L'arraché de puissance n'est pas un levé de bras. Vous propulsez la barre depuis le sol, la faites passer devant les genoux, puis explosez à travers les hanches, les genoux et les chevilles afin que la barre accélère verticalement. À mesure que la barre monte, vous vous glissez en dessous et poussez les bras tendus au-dessus de la tête. La réception se fait en quart de squat ou en position de puissance, avec la barre alignée au-dessus du milieu du pied et le torse gainé pour que la charge semble contrôlée plutôt que de peser sur les articulations.
Parce que la barre se déplace rapidement, la technique compte plus que la charge. Le mouvement est utile pour les athlètes, la pratique de l'haltérophilie olympique et le développement de la puissance lorsque vous recherchez une extension explosive combinée à une stabilité au-dessus de la tête dans la même répétition. Des répétitions faibles et une récupération complète sont généralement le meilleur choix, car la fatigue fait rapidement dériver la barre vers l'avant, rend la réception instable ou les pieds imprécis. Des répétitions propres sont l'objectif ; si la traction devient lente ou la réception instable, la charge est trop lourde.

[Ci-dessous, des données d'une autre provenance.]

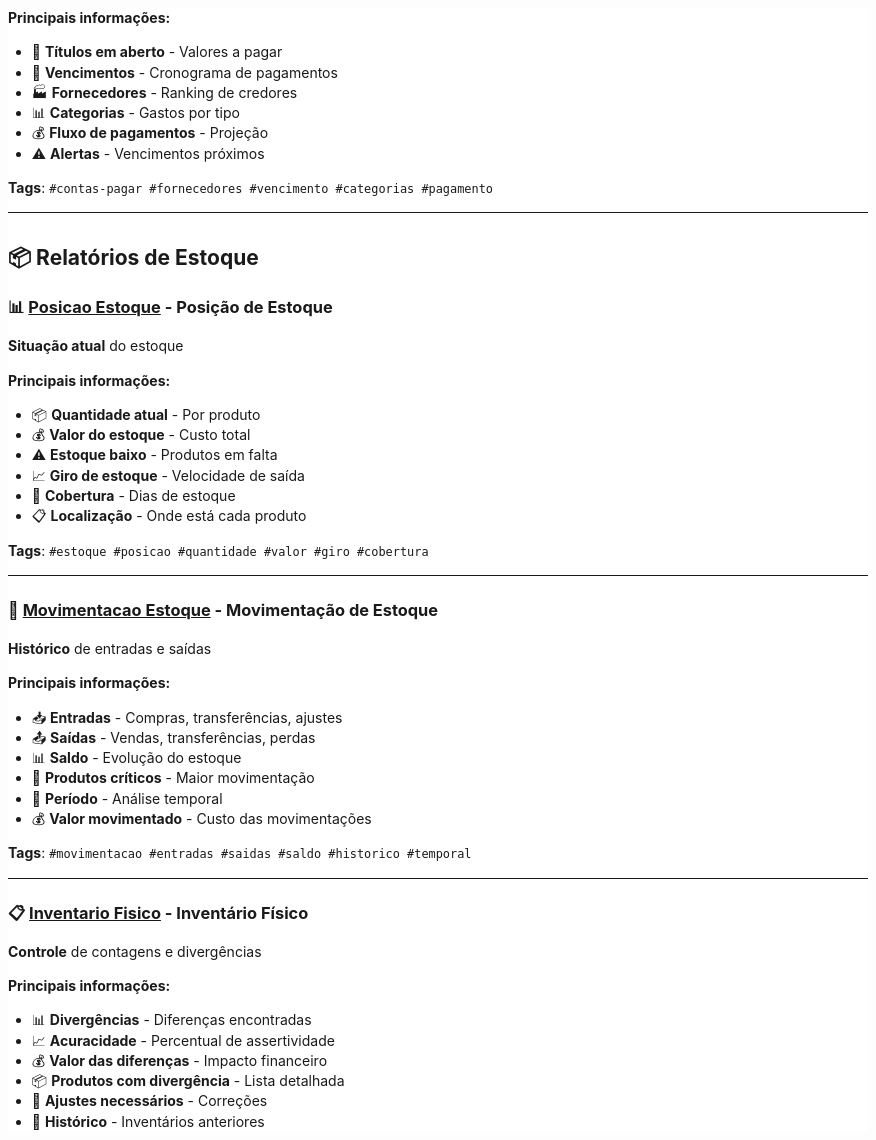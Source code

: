 **Principais informações:**
- 💸 **Títulos em aberto** - Valores a pagar
- 📅 **Vencimentos** - Cronograma de pagamentos
- 🏭 **Fornecedores** - Ranking de credores
- 📊 **Categorias** - Gastos por tipo
- 💰 **Fluxo de pagamentos** - Projeção
- ⚠️ **Alertas** - Vencimentos próximos

**Tags**: `#contas-pagar #fornecedores #vencimento #categorias #pagamento`

---

## 📦 Relatórios de Estoque

### 📊 **[Posicao Estoque](posicao-estoque.md)** - Posição de Estoque
**Situação atual** do estoque

**Principais informações:**
- 📦 **Quantidade atual** - Por produto
- 💰 **Valor do estoque** - Custo total
- ⚠️ **Estoque baixo** - Produtos em falta
- 📈 **Giro de estoque** - Velocidade de saída
- 🎯 **Cobertura** - Dias de estoque
- 📋 **Localização** - Onde está cada produto

**Tags**: `#estoque #posicao #quantidade #valor #giro #cobertura`

---

### 🔄 **[Movimentacao Estoque](movimentacao-estoque.md)** - Movimentação de Estoque
**Histórico** de entradas e saídas

**Principais informações:**
- 📥 **Entradas** - Compras, transferências, ajustes
- 📤 **Saídas** - Vendas, transferências, perdas
- 📊 **Saldo** - Evolução do estoque
- 🎯 **Produtos críticos** - Maior movimentação
- 📅 **Período** - Análise temporal
- 💰 **Valor movimentado** - Custo das movimentações

**Tags**: `#movimentacao #entradas #saidas #saldo #historico #temporal`

---

### 📋 **[Inventario Fisico](inventario-fisico.md)** - Inventário Físico
**Controle** de contagens e divergências

**Principais informações:**
- 📊 **Divergências** - Diferenças encontradas
- 📈 **Acuracidade** - Percentual de assertividade
- 💰 **Valor das diferenças** - Impacto financeiro
- 📦 **Produtos com divergência** - Lista detalhada
- 🎯 **Ajustes necessários** - Correções
- 📅 **Histórico** - Inventários anteriores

Si la mobilité au-dessus de la tête, le confort des poignets ou la stabilité des épaules sont limités, régressez avant de forcer le mouvement complet. Les arrachés de puissance en suspension (hang), depuis des blocs ou les tirages d'arraché peuvent construire le même schéma avec moins de complexité. Gardez la trajectoire de la barre serrée, atterrissez en équilibre et abaissez la barre avec contrôle ou en la relâchant en toute sécurité sur une plateforme si c'est ainsi que votre salle est équipée pour les mouvements olympiques. Les meilleures répétitions sont nettes, verticales et confiantes, du sol jusqu'au verrouillage au-dessus de la tête.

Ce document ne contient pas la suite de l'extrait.